◆ **THE TASK**
What you return must match the records below character for character, except that no picture appears.
======== DATA EXCERPTS
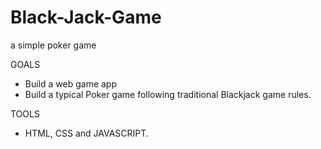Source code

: # Black-Jack-Game
a simple poker game

GOALS
- Build a web game app
- Build a typical Poker game following traditional Blackjack game rules.

TOOLS
- HTML, CSS and JAVASCRIPT.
================
◆ **FINAL ANSWER**
Source code

: # Black-Jack-Game
a simple poker game

GOALS
- Build a web game app
- Build a typical Poker game following traditional Blackjack game rules.

TOOLS
- HTML, CSS and JAVASCRIPT.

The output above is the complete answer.